What the exercise asks: Print every record below exactly as written.

Provided data:
______
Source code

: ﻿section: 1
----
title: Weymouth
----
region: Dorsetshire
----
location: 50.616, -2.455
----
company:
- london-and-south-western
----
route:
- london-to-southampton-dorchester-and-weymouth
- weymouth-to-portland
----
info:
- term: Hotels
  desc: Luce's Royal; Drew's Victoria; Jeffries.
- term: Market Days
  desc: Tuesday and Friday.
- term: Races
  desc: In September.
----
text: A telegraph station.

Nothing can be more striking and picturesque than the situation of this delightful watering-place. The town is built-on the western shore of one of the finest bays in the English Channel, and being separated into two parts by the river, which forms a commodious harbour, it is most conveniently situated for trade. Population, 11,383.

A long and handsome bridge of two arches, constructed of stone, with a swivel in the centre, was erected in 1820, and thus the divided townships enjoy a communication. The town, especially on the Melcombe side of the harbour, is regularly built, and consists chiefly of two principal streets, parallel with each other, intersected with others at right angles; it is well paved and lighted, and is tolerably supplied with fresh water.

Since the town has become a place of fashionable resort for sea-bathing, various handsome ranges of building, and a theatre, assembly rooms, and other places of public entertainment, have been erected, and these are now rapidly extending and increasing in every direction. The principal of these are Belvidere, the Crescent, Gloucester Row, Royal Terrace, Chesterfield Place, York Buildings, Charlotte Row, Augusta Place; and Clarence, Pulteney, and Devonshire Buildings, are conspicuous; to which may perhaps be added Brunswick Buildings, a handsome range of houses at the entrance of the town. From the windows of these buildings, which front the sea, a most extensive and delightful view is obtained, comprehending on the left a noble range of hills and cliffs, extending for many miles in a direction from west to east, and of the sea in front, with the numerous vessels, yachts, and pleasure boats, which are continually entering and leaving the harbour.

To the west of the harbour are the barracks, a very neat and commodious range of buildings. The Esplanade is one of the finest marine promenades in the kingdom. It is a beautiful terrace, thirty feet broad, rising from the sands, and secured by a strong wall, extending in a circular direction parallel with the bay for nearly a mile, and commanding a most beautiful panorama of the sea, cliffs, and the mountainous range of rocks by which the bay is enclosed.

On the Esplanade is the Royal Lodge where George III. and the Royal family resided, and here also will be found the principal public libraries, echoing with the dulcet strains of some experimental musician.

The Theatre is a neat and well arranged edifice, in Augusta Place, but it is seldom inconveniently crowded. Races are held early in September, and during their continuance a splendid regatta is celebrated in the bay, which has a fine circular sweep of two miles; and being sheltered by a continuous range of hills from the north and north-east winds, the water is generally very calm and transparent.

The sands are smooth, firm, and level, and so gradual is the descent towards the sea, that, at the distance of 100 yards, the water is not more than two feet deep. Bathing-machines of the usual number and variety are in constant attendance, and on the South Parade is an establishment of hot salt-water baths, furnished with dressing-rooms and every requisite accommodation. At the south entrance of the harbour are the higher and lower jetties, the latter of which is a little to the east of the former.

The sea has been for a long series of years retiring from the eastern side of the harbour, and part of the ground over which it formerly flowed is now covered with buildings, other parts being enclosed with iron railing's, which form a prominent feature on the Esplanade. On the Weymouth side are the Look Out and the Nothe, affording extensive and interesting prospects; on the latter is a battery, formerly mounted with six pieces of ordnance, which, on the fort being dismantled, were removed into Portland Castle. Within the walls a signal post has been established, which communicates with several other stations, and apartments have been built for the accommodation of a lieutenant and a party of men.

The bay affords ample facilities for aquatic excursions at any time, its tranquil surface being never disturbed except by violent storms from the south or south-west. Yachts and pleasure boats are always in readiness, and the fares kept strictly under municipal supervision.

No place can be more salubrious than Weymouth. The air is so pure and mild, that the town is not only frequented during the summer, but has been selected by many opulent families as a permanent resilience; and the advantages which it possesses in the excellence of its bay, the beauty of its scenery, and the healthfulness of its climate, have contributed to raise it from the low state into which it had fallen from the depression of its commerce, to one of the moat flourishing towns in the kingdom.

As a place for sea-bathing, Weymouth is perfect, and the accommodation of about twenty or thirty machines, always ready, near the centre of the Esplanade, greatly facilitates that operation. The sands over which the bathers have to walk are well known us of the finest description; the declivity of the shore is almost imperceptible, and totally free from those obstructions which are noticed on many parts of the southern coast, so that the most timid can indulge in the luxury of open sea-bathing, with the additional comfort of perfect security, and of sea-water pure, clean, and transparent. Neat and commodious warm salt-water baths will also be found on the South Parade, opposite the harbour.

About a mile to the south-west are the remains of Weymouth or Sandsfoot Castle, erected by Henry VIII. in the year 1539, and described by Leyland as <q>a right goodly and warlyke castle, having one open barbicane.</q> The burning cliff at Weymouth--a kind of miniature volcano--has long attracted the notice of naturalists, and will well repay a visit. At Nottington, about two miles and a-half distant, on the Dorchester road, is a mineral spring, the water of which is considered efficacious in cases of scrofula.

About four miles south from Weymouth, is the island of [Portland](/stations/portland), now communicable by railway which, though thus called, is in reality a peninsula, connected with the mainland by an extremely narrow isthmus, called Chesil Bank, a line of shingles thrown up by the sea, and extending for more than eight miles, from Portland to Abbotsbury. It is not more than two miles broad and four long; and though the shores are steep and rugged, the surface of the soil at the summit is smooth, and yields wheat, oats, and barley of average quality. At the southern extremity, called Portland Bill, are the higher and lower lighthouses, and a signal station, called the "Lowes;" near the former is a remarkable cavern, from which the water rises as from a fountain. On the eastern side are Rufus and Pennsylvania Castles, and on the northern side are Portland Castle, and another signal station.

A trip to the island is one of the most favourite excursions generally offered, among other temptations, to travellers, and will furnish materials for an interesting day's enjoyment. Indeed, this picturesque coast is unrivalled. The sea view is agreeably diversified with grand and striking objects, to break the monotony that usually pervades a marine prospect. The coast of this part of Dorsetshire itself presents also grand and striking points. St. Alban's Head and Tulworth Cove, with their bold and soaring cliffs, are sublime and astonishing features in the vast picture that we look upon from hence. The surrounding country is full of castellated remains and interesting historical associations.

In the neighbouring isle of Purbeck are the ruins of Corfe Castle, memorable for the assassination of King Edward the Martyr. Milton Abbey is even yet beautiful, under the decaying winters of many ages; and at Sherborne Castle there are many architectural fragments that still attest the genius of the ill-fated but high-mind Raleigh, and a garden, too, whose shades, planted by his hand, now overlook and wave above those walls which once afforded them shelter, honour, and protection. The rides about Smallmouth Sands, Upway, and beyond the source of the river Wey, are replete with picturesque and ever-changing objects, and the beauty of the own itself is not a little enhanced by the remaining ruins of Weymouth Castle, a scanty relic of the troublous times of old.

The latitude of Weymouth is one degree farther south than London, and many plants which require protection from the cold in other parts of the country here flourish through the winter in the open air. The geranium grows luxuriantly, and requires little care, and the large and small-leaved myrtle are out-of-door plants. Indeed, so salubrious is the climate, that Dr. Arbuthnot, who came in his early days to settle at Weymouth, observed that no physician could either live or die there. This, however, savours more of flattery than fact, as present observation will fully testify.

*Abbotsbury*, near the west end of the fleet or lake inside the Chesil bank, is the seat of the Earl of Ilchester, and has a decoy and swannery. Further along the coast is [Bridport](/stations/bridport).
______
Answer for the task:
Source code

: ﻿section: 1
----
title: Weymouth
----
region: Dorsetshire
----
location: 50.616, -2.455
----
company:
- london-and-south-western
----
route:
- london-to-southampton-dorchester-and-weymouth
- weymouth-to-portland
----
info:
- term: Hotels
  desc: Luce's Royal; Drew's Victoria; Jeffries.
- term: Market Days
  desc: Tuesday and Friday.
- term: Races
  desc: In September.
----
text: A telegraph station.

Nothing can be more striking and picturesque than the situation of this delightful watering-place. The town is built-on the western shore of one of the finest bays in the English Channel, and being separated into two parts by the river, which forms a commodious harbour, it is most conveniently situated for trade. Population, 11,383.

A long and handsome bridge of two arches, constructed of stone, with a swivel in the centre, was erected in 1820, and thus the divided townships enjoy a communication. The town, especially on the Melcombe side of the harbour, is regularly built, and consists chiefly of two principal streets, parallel with each other, intersected with others at right angles; it is well paved and lighted, and is tolerably supplied with fresh water.

Since the town has become a place of fashionable resort for sea-bathing, various handsome ranges of building, and a theatre, assembly rooms, and other places of public entertainment, have been erected, and these are now rapidly extending and increasing in every direction. The principal of these are Belvidere, the Crescent, Gloucester Row, Royal Terrace, Chesterfield Place, York Buildings, Charlotte Row, Augusta Place; and Clarence, Pulteney, and Devonshire Buildings, are conspicuous; to which may perhaps be added Brunswick Buildings, a handsome range of houses at the entrance of the town. From the windows of these buildings, which front the sea, a most extensive and delightful view is obtained, comprehending on the left a noble range of hills and cliffs, extending for many miles in a direction from west to east, and of the sea in front, with the numerous vessels, yachts, and pleasure boats, which are continually entering and leaving the harbour.

To the west of the harbour are the barracks, a very neat and commodious range of buildings. The Esplanade is one of the finest marine promenades in the kingdom. It is a beautiful terrace, thirty feet broad, rising from the sands, and secured by a strong wall, extending in a circular direction parallel with the bay for nearly a mile, and commanding a most beautiful panorama of the sea, cliffs, and the mountainous range of rocks by which the bay is enclosed.

On the Esplanade is the Royal Lodge where George III. and the Royal family resided, and here also will be found the principal public libraries, echoing with the dulcet strains of some experimental musician.

The Theatre is a neat and well arranged edifice, in Augusta Place, but it is seldom inconveniently crowded. Races are held early in September, and during their continuance a splendid regatta is celebrated in the bay, which has a fine circular sweep of two miles; and being sheltered by a continuous range of hills from the north and north-east winds, the water is generally very calm and transparent.

The sands are smooth, firm, and level, and so gradual is the descent towards the sea, that, at the distance of 100 yards, the water is not more than two feet deep. Bathing-machines of the usual number and variety are in constant attendance, and on the South Parade is an establishment of hot salt-water baths, furnished with dressing-rooms and every requisite accommodation. At the south entrance of the harbour are the higher and lower jetties, the latter of which is a little to the east of the former.

The sea has been for a long series of years retiring from the eastern side of the harbour, and part of the ground over which it formerly flowed is now covered with buildings, other parts being enclosed with iron railing's, which form a prominent feature on the Esplanade. On the Weymouth side are the Look Out and the Nothe, affording extensive and interesting prospects; on the latter is a battery, formerly mounted with six pieces of ordnance, which, on the fort being dismantled, were removed into Portland Castle. Within the walls a signal post has been established, which communicates with several other stations, and apartments have been built for the accommodation of a lieutenant and a party of men.

The bay affords ample facilities for aquatic excursions at any time, its tranquil surface being never disturbed except by violent storms from the south or south-west. Yachts and pleasure boats are always in readiness, and the fares kept strictly under municipal supervision.

No place can be more salubrious than Weymouth. The air is so pure and mild, that the town is not only frequented during the summer, but has been selected by many opulent families as a permanent resilience; and the advantages which it possesses in the excellence of its bay, the beauty of its scenery, and the healthfulness of its climate, have contributed to raise it from the low state into which it had fallen from the depression of its commerce, to one of the moat flourishing towns in the kingdom.

As a place for sea-bathing, Weymouth is perfect, and the accommodation of about twenty or thirty machines, always ready, near the centre of the Esplanade, greatly facilitates that operation. The sands over which the bathers have to walk are well known us of the finest description; the declivity of the shore is almost imperceptible, and totally free from those obstructions which are noticed on many parts of the southern coast, so that the most timid can indulge in the luxury of open sea-bathing, with the additional comfort of perfect security, and of sea-water pure, clean, and transparent. Neat and commodious warm salt-water baths will also be found on the South Parade, opposite the harbour.

About a mile to the south-west are the remains of Weymouth or Sandsfoot Castle, erected by Henry VIII. in the year 1539, and described by Leyland as <q>a right goodly and warlyke castle, having one open barbicane.</q> The burning cliff at Weymouth--a kind of miniature volcano--has long attracted the notice of naturalists, and will well repay a visit. At Nottington, about two miles and a-half distant, on the Dorchester road, is a mineral spring, the water of which is considered efficacious in cases of scrofula.

About four miles south from Weymouth, is the island of [Portland](/stations/portland), now communicable by railway which, though thus called, is in reality a peninsula, connected with the mainland by an extremely narrow isthmus, called Chesil Bank, a line of shingles thrown up by the sea, and extending for more than eight miles, from Portland to Abbotsbury. It is not more than two miles broad and four long; and though the shores are steep and rugged, the surface of the soil at the summit is smooth, and yields wheat, oats, and barley of average quality. At the southern extremity, called Portland Bill, are the higher and lower lighthouses, and a signal station, called the "Lowes;" near the former is a remarkable cavern, from which the water rises as from a fountain. On the eastern side are Rufus and Pennsylvania Castles, and on the northern side are Portland Castle, and another signal station.

A trip to the island is one of the most favourite excursions generally offered, among other temptations, to travellers, and will furnish materials for an interesting day's enjoyment. Indeed, this picturesque coast is unrivalled. The sea view is agreeably diversified with grand and striking objects, to break the monotony that usually pervades a marine prospect. The coast of this part of Dorsetshire itself presents also grand and striking points. St. Alban's Head and Tulworth Cove, with their bold and soaring cliffs, are sublime and astonishing features in the vast picture that we look upon from hence. The surrounding country is full of castellated remains and interesting historical associations.

In the neighbouring isle of Purbeck are the ruins of Corfe Castle, memorable for the assassination of King Edward the Martyr. Milton Abbey is even yet beautiful, under the decaying winters of many ages; and at Sherborne Castle there are many architectural fragments that still attest the genius of the ill-fated but high-mind Raleigh, and a garden, too, whose shades, planted by his hand, now overlook and wave above those walls which once afforded them shelter, honour, and protection. The rides about Smallmouth Sands, Upway, and beyond the source of the river Wey, are replete with picturesque and ever-changing objects, and the beauty of the own itself is not a little enhanced by the remaining ruins of Weymouth Castle, a scanty relic of the troublous times of old.

The latitude of Weymouth is one degree farther south than London, and many plants which require protection from the cold in other parts of the country here flourish through the winter in the open air. The geranium grows luxuriantly, and requires little care, and the large and small-leaved myrtle are out-of-door plants. Indeed, so salubrious is the climate, that Dr. Arbuthnot, who came in his early days to settle at Weymouth, observed that no physician could either live or die there. This, however, savours more of flattery than fact, as present observation will fully testify.

*Abbotsbury*, near the west end of the fleet or lake inside the Chesil bank, is the seat of the Earl of Ilchester, and has a decoy and swannery. Further along the coast is [Bridport](/stations/bridport).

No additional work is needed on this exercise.